**Goal of the exercise:** Only one stretch of the listing below is wanted. Begin at the line that has "- accessLogsFile: This", stop after the line that has "### Configs and Secrets", and repeat every line in between exactly.

**Supplied entries:**
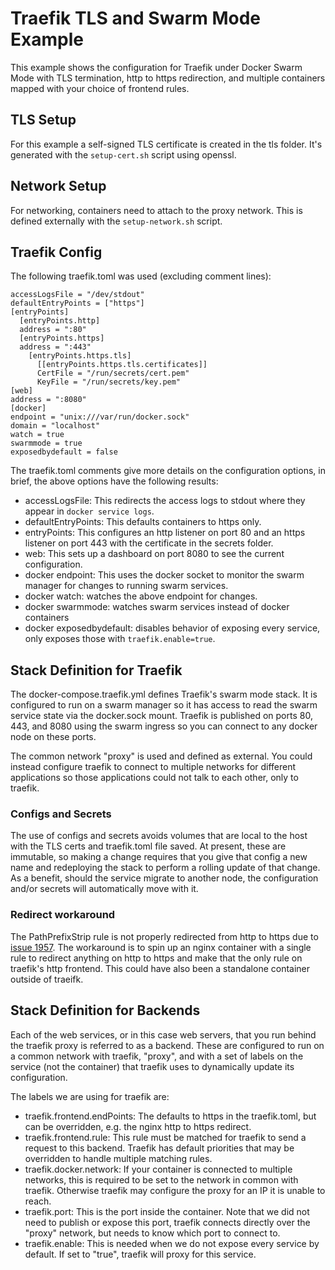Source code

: # Traefik TLS and Swarm Mode Example
This example shows the configuration for Traefik under Docker Swarm Mode with
TLS termination, http to https redirection, and multiple containers mapped
with your choice of frontend rules.

## TLS Setup
For this example a self-signed TLS certificate is created in the tls folder.
It's generated with the `setup-cert.sh` script using openssl.

## Network Setup
For networking, containers need to attach to the proxy network. This is defined
externally with the `setup-network.sh` script.

## Traefik Config
The following traefik.toml was used (excluding comment lines):

```
accessLogsFile = "/dev/stdout"
defaultEntryPoints = ["https"]
[entryPoints]
  [entryPoints.http]
  address = ":80"
  [entryPoints.https]
  address = ":443"
    [entryPoints.https.tls]
      [[entryPoints.https.tls.certificates]]
      CertFile = "/run/secrets/cert.pem"
      KeyFile = "/run/secrets/key.pem"
[web]
address = ":8080"
[docker]
endpoint = "unix:///var/run/docker.sock"
domain = "localhost"
watch = true
swarmmode = true
exposedbydefault = false
```

The traefik.toml comments give more details on the configuration options, in
brief, the above options have the following results:
- accessLogsFile: This redirects the access logs to stdout where they appear 
  in `docker service logs`.
- defaultEntryPoints: This defaults containers to https only.
- entryPoints: This configures an http listener on port 80 and an https 
  listener on port 443 with the certificate in the secrets folder.
- web: This sets up a dashboard on port 8080 to see the current configuration.
- docker endpoint: This uses the docker socket to monitor the swarm manager
  for changes to running swarm services.
- docker watch: watches the above endpoint for changes.
- docker swarmmode: watches swarm services instead of docker containers
- docker exposedbydefault: disables behavior of exposing every service, only
  exposes those with `traefik.enable=true`.

## Stack Definition for Traefik
The docker-compose.traefik.yml defines Traefik's swarm mode stack. It is 
configured to run on a swarm manager so it has access to read the swarm service
state via the docker.sock mount. Traefik is published on ports 80, 443, and
8080 using the swarm ingress so you can connect to any docker node on these
ports.

The common network "proxy" is used and defined as external. You could instead
configure traefik to connect to multiple networks for different applications
so those applications could not talk to each other, only to traefik.

### Configs and Secrets
The use of configs and secrets avoids volumes that are local to the host with
the TLS certs and traefik.toml file saved. At present, these are immutable, so
making a change requires that you give that config a new name and redeploying
the stack to perform a rolling update of that change. As a benefit, should
the service migrate to another node, the configuration and/or secrets will
automatically move with it.

### Redirect workaround
The PathPrefixStrip rule is not properly redirected from http to https due to
[issue 1957](https://github.com/containous/traefik/issues/1957). The workaround
is to spin up an nginx container with a single rule to redirect anything on
http to https and make that the only rule on traefik's http frontend. This
could have also been a standalone container outside of traeifk.

## Stack Definition for Backends
Each of the web services, or in this case web servers, that you run behind 
the traefik proxy is referred to as a backend. These are configured to run on
a common network with traefik, "proxy", and with a set of labels on the service
(not the container) that traefik uses to dynamically update its configuration.

The labels we are using for traefik are:
- traefik.frontend.endPoints: The defaults to https in the traefik.toml, but
  can be overridden, e.g. the nginx http to https redirect.
- traefik.frontend.rule: This rule must be matched for traefik to send a
  request to this backend. Traefik has default priorities that may be
  overridden to handle multiple matching rules.
- traefik.docker.network: If your container is connected to multiple networks,
  this is required to be set to the network in common with traefik. Otherwise
  traefik may configure the proxy for an IP it is unable to reach.
- traefik.port: This is the port inside the container. Note that we did not
  need to publish or expose this port, traefik connects directly over the
  "proxy" network, but needs to know which port to connect to.
- traefik.enable: This is needed when we do not expose every service by
  default. If set to "true", traefik will proxy for this service.

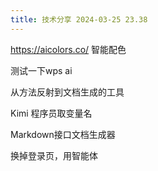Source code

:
 ```yaml
---
title: 技术分享 2024-03-25 23.38
---
```

https://aicolors.co/
智能配色

测试一下wps ai

从方法反射到文档生成的工具

Kimi 程序员取变量名

Markdown接口文档生成器

换掉登录页，用智能体


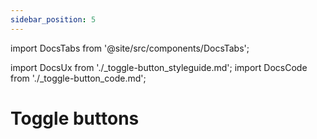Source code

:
 ```yaml
---
sidebar_position: 5
---
```


import DocsTabs from '@site/src/components/DocsTabs';

import DocsUx from './\_toggle-button_styleguide.md';
import DocsCode from './\_toggle-button_code.md';

# Toggle buttons

<DocsTabs styleguide={DocsUx} code={DocsCode} />
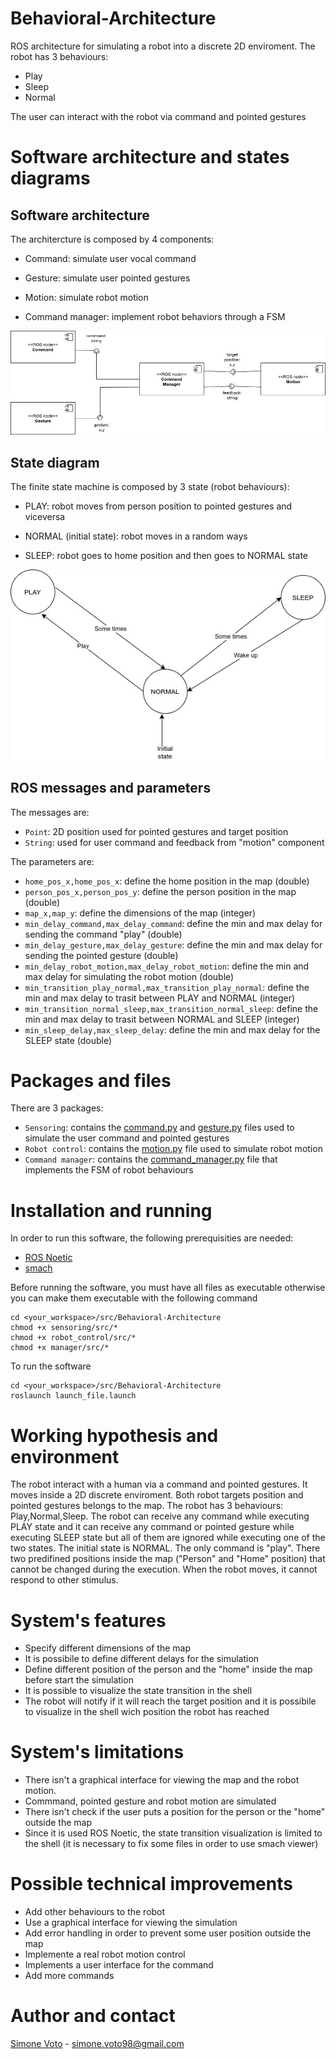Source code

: # Behavioral-Architecture
ROS architecture for simulating a robot into a discrete 2D enviroment. The robot has 3 behaviours:
- Play
- Sleep
- Normal

The user can interact with the robot via command and pointed gestures
# Software architecture and states diagrams
## Software architecture 
The architercture is composed by 4 components: 

- Command: simulate user vocal command

- Gesture: simulate user pointed gestures

- Motion: simulate robot motion

- Command manager: implement robot behaviors through a FSM

<p align="center">
  <img src="./images/Behavioral_Architecture.jpg">
</p>

## State diagram
The finite state machine is composed by 3 state (robot behaviours):

- PLAY: robot moves from person position to pointed gestures and viceversa

- NORMAL (initial state): robot moves in a random ways

- SLEEP: robot goes to home position and then goes to NORMAL state

<p align="center">
  <img src="./images/Behavioral_Architecture_FSM.jpg">
</p>

## ROS messages and parameters
The messages are:

- `Point`: 2D position used for pointed gestures and target position
- `String`: used for user command and feedback from "motion" component

The parameters are:

- `home_pos_x,home_pos_x`: define the home position in the map (double)
- `person_pos_x,person_pos_y`: define the person  position in the map (double)
- `map_x,map_y`: define the dimensions of the map (integer)
- `min_delay_command,max_delay_command`: define the min and max delay for sending the command "play" (double)
- `min_delay_gesture,max_delay_gesture`: define the min and max delay for sending the pointed gesture (double)
- `min_delay_robot_motion,max_delay_robot_motion`: define the min and max delay for simulating the robot motion (double)
- `min_transition_play_normal,max_transition_play_normal`: define the min and max delay to trasit between PLAY and NORMAL (integer)
- `min_transition_normal_sleep,max_transition_normal_sleep`: define the min and max delay to trasit between NORMAL and SLEEP (integer)
- `min_sleep_delay,max_sleep_delay`: define the min and max delay for the SLEEP state (double)



# Packages and files
There are 3 packages:

- `Sensoring`: contains the [command.py](sensoring/src/command.py) and [gesture.py](sensoring/src/gesture.py) files used to simulate the user command and pointed gestures
- `Robot control`: contains the [motion.py](robot_control/src/motion.py) file used to simulate robot motion
- `Command manager`: contains the [command_manager.py](manager/src/command_manager) file that implements the FSM of robot behaviours

# Installation and running
In order to run this software, the following prerequisities are needed:
- [ROS Noetic](http://wiki.ros.org/noetic)
- [smach](http://wiki.ros.org/smach)

Before running the software, you must have all files as executable otherwise you can make them executable with the following command
```
cd <your_workspace>/src/Behavioral-Architecture
chmod +x sensoring/src/*
chmod +x robot_control/src/*
chmod +x manager/src/*
```
To run the software
```
cd <your_workspace>/src/Behavioral-Architecture
roslaunch launch_file.launch
```

# Working hypothesis and environment
The robot interact with a human via a command and pointed gestures. It moves inside a 2D discrete enviroment. Both robot targets position and pointed gestures belongs to the map. The robot has 3 behaviours: Play,Normal,Sleep. The robot can receive any command while executing PLAY state and it can receive any command or pointed gesture while executing SLEEP state but all of them are ignored while executing one of the two states. The initial state is NORMAL. The only command is "play". There two predifined positions inside the map ("Person" and "Home" position) that cannot be changed during the execution. When the robot moves, it cannot respond to other stimulus.

# System's features
- Specify different dimensions of the map
- It is possibile to define different delays for the simulation
- Define different position of the person and the "home" inside the map before start the simulation
- It is possible to visualize the state transition in the shell
- The robot will notify if it will reach the target position and it is possibile to visualize in the shell wich position the robot has reached

# System's limitations
- There isn't a graphical interface for viewing the map and the robot motion.
- Commmand, pointed gesture and robot motion are simulated
- There isn't check if the user puts a position for the person or the "home" outside the map
- Since it is used ROS Noetic, the state transition visualization is limited to the shell (it is necessary to fix some files in order to use smach viewer)

# Possible technical improvements
- Add other behaviours to the robot
- Use a graphical interface for viewing the simulation
- Add error handling in order to prevent some user position outside the map
- Implemente a real robot motion control
- Implements a user interface for the command
- Add more commands

# Author and contact
[Simone Voto](https://github.com/Cavalletta98) - simone.voto98@gmail.com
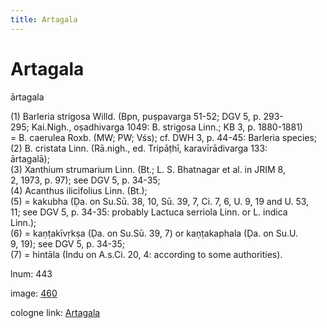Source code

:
 ```yaml
---
title: Artagala
---
```


# Artagala

ārtagala  <div n="P" />(1) Barleria strigosa Willd. (Bpn, puṣpavarga 51-52; DGV 5, p. 293- <div n="lb" />295; Kai.Nigh., oṣadhivarga 1049: B. strigosa Linn.; KB 3, p. 1880-1881) <div n="lb" />= B. caerulea Roxb. (MW; PW; Vśs); cf. DWH 3, p. 44-45: Barleria species; <div n="P" />(2) B. cristata Linn. (Rā.nigh., ed. Tripāṭhī, karavīrādivarga 133: <div n="lb" />ārtagalā); <div n="P" />(3) Xanthium strumarium Linn. (Bt.; L. S. Bhatnagar et al. in JRIM 8, <div n="lb" />2, 1973, p. 97); see DGV 5, p. 34-35; <div n="P" />(4) Acanthus ilicifolius Linn. (Bt.); <div n="P" />(5) = kakubha (Ḍa. on Su.Sū. 38, 10, Sū. 39, 7, Ci. 7, 6, U. 9, 19 and U. 53, <div n="lb" />11; see DGV 5, p. 34-35: probably Lactuca serriola Linn. or L. indica <div n="lb" />Linn.); <div n="P" />(6) = kaṇṭakīvṛkṣa (Ḍa. on Su.Sū. 39, 7) or kaṇṭakaphala (Ḍa. on Su.U. <div n="lb" />9, 19); see DGV 5, p. 34-35; <div n="P" />(7) = hintāla (Indu on A.s.Ci. 20, 4: according to some authorities).

lnum: 443

image: [460](https://www.sanskrit-lexicon.uni-koeln.de/scans/csl-apidev/servepdf.php?dict=snp&page=460)

cologne link: [Artagala](https://sanskrit-lexicon.uni-koeln.de/scans/csl-apidev/getword.php?dict=snp&key=Artagala)

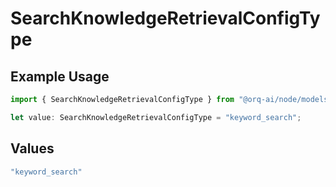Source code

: # SearchKnowledgeRetrievalConfigType

## Example Usage

```typescript
import { SearchKnowledgeRetrievalConfigType } from "@orq-ai/node/models/operations";

let value: SearchKnowledgeRetrievalConfigType = "keyword_search";
```

## Values

```typescript
"keyword_search"
```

**Solution to the problem:**
- accessLogsFile: This redirects the access logs to stdout where they appear 
  in `docker service logs`.
- defaultEntryPoints: This defaults containers to https only.
- entryPoints: This configures an http listener on port 80 and an https 
  listener on port 443 with the certificate in the secrets folder.
- web: This sets up a dashboard on port 8080 to see the current configuration.
- docker endpoint: This uses the docker socket to monitor the swarm manager
  for changes to running swarm services.
- docker watch: watches the above endpoint for changes.
- docker swarmmode: watches swarm services instead of docker containers
- docker exposedbydefault: disables behavior of exposing every service, only
  exposes those with `traefik.enable=true`.

## Stack Definition for Traefik
The docker-compose.traefik.yml defines Traefik's swarm mode stack. It is 
configured to run on a swarm manager so it has access to read the swarm service
state via the docker.sock mount. Traefik is published on ports 80, 443, and
8080 using the swarm ingress so you can connect to any docker node on these
ports.

The common network "proxy" is used and defined as external. You could instead
configure traefik to connect to multiple networks for different applications
so those applications could not talk to each other, only to traefik.

### Configs and Secrets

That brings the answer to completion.